> **YOUR INSTRUCTIONS**:
Scan the records below. Copy every line in which the word "scales" appears.

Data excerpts
□ □ □ □ □ □ □

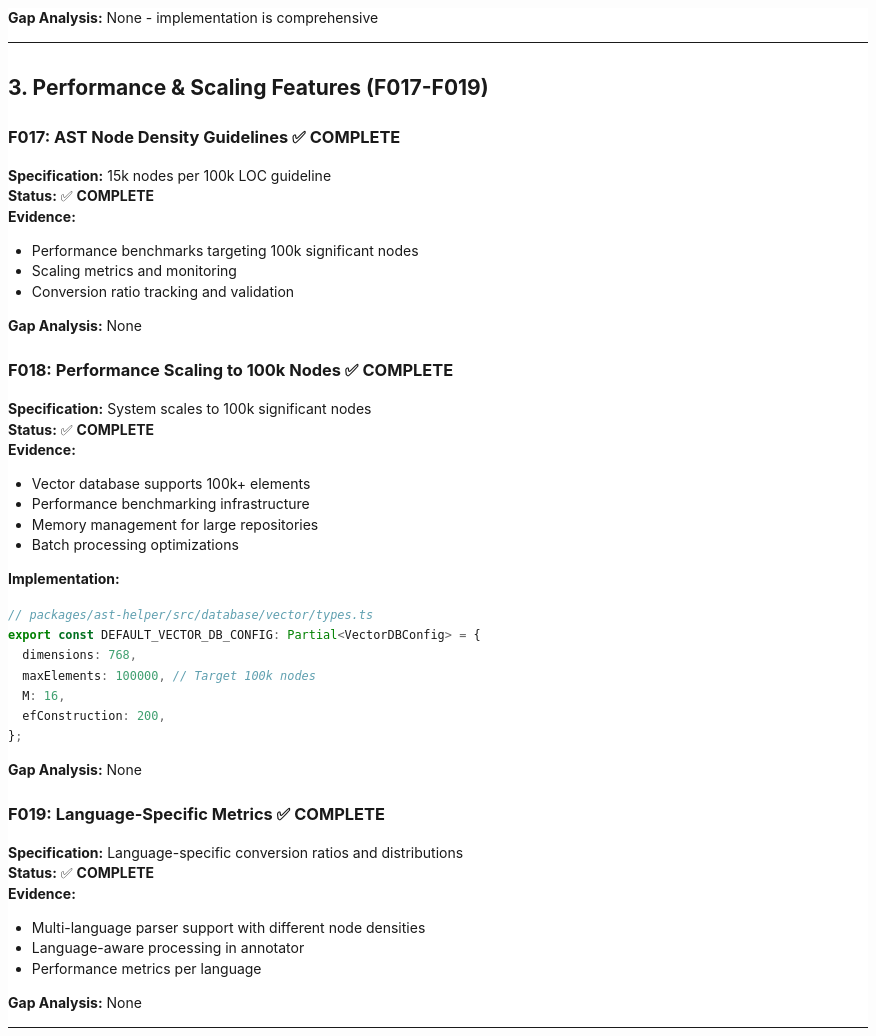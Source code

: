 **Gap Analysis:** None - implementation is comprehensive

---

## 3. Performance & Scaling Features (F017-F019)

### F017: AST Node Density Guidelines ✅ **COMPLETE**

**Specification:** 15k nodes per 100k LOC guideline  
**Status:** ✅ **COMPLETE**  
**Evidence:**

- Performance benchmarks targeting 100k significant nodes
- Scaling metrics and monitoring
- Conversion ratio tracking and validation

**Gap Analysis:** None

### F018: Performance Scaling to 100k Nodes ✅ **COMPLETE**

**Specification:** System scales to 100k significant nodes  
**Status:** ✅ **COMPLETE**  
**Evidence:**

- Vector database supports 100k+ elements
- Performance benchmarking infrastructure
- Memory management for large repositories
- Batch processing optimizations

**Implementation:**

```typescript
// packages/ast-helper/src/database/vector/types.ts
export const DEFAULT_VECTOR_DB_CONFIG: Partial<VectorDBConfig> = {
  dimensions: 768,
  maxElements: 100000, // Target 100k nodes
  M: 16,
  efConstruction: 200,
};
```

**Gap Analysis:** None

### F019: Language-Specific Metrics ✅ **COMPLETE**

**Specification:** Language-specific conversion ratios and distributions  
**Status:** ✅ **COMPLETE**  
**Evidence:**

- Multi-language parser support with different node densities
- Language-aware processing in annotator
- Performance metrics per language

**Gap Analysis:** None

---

□ □ □ □ □ □ □

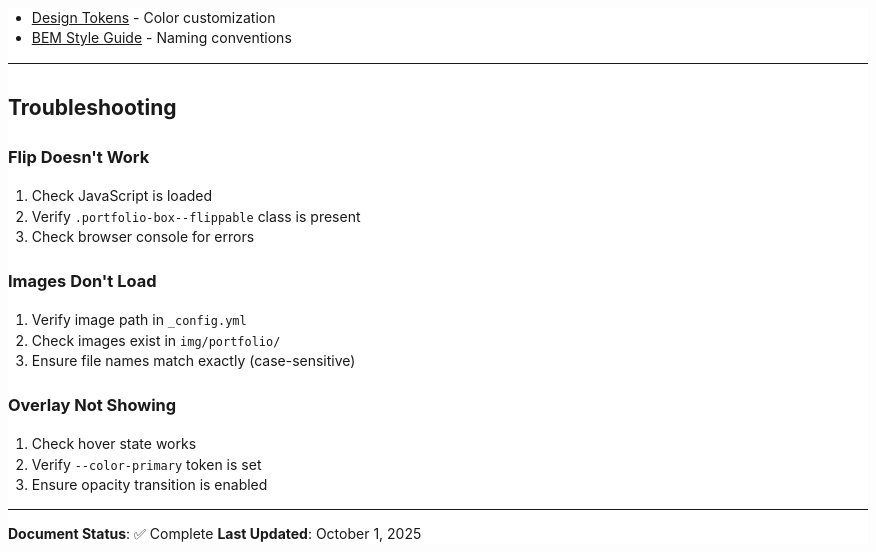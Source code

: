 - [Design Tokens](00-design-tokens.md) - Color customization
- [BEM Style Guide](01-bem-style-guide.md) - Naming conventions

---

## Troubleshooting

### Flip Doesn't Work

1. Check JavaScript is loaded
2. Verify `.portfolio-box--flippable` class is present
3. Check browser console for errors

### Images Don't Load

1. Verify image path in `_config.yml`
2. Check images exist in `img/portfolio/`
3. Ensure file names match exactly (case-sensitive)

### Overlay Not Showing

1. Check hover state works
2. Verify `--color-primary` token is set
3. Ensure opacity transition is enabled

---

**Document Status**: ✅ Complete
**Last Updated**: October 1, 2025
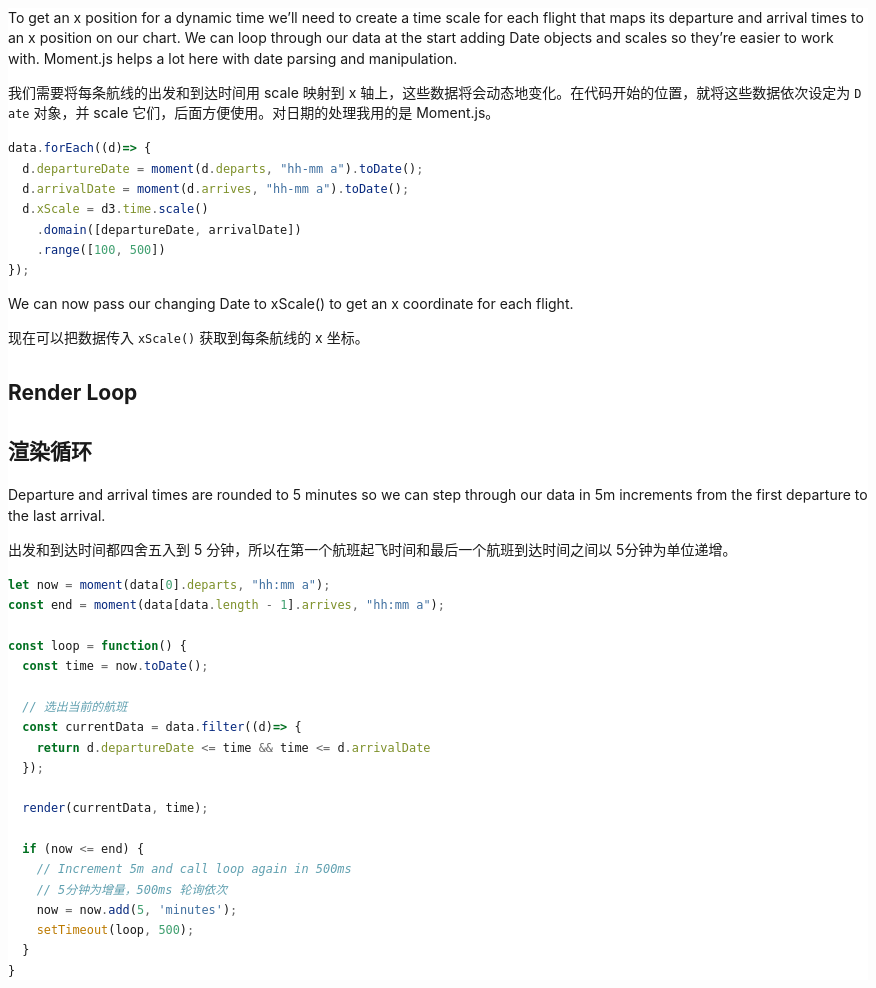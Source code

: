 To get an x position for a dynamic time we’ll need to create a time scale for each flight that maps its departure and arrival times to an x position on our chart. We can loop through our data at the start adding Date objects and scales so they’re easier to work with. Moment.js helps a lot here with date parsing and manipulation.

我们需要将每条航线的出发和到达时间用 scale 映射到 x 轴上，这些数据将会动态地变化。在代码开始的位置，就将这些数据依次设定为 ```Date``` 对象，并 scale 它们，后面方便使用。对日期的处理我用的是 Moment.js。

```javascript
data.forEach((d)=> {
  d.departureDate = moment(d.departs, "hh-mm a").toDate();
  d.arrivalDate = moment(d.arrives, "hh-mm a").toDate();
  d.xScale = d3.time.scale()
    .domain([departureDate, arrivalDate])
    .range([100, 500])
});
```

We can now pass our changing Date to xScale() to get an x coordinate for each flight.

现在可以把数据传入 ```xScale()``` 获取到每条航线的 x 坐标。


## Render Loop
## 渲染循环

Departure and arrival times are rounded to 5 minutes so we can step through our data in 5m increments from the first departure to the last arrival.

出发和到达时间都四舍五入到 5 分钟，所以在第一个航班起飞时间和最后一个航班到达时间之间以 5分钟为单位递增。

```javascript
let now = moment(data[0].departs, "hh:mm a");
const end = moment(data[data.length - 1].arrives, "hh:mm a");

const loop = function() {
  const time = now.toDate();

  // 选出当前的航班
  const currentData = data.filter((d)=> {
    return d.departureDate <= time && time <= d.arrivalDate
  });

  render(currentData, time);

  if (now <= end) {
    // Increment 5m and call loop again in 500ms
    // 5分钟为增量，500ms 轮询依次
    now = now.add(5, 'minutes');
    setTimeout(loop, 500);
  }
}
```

□ □ □ □ □ □ □

> **EXERCISE RESPONSE**:
**Specification:** System scales to 100k significant nodes  
: To get an x position for a dynamic time we’ll need to create a time scale for each flight that maps its departure and arrival times to an x position on our chart. We can loop through our data at the start adding Date objects and scales so they’re easier to work with. Moment.js helps a lot here with date parsing and manipulation.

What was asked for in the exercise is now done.